Landscape Hydrology Laboratory

HYDROLOGY + HUMANS

Tropical mangrove protection and restoration

Our group was part of an international team reporting in the journal Wetlands (here) on the restoration progress of one of the most productive ecosystems in the world: the Ciénaga Grande de Santa Marta, Colombia. This is possibly the wetland that has experienced the largest mangrove mortality on record due to modification of hydrologic connectivity and consequent hypersaline conditions. This work assessed hydroclimatic, salinity, and mangrove basal area data collected from 1993 to 2015. The good news is that we found the mangrove ecosystems in general terms to be in a path of recovery due to the combined effect of favorable hydroclimatic conditions and management operations to increase freshwater inputs into the wetland. However, due to the modified nature of the wetland complex, continued protection of this system will require continual maintenance and dredging of channels that connect the wetland to the Magdalena River.

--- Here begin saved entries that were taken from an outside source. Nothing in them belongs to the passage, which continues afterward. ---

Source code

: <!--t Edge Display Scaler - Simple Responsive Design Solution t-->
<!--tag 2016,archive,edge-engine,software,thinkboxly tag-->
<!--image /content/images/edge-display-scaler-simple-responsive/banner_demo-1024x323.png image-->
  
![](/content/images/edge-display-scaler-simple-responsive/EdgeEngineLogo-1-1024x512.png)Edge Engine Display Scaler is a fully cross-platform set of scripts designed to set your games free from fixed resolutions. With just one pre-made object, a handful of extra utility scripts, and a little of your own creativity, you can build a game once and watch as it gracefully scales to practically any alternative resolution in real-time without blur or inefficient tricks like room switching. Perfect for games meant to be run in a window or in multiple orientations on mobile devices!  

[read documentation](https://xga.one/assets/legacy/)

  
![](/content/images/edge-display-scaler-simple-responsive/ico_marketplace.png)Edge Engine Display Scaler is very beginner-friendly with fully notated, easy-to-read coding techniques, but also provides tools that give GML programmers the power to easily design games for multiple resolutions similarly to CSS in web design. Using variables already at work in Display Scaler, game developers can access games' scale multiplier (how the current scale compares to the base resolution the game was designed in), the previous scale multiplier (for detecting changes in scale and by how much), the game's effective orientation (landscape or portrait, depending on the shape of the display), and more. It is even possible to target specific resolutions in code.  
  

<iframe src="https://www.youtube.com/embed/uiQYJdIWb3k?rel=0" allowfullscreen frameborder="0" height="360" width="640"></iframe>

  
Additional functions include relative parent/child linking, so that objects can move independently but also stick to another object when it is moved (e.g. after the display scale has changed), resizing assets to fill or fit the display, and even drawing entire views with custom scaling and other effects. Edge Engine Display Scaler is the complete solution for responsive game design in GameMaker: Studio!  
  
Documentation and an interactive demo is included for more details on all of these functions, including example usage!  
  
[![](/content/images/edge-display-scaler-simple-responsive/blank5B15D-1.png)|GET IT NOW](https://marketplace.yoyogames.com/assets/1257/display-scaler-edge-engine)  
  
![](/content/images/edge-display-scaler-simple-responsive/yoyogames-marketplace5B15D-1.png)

This wetland complex in Santa Marta, Colombia was the site of an international workshop 24-27 April 2018 organized by the Global Wetland Ecohydrology Network (GWEN). Three members of our group from UF attended the workshop to develop science strategies for continued protection and restoration of the Ciénaga Grande de Santa Marta.

Included below are some photos from this amazing mangrove wetland complex, and also from our 4-day TREK into the Sierra Nevada mountains to visit the Lost City of the Teyuna peoples, abandoned at the time of the Spanish conquest.

This wetland has among highest chlorophyll-a values ever recorded.

The wetland supports and regulates the lives of the people in the region.

Workshop attendees came from the US, Colombia, Ecuador, Sweden, China, and Russia.

Sometimes it’s good to be a scientist.

The trekkers with the wife of the priest (or ‘mamo’) of the indigenous people living in the Sierra Nevada; she is also the mother of 11 children, perhaps contributing to her unflappable nature.

The Lost City comprises more than 200 circular stone foundations that once supported buildings ranging in size from single family residences to ceremonial halls.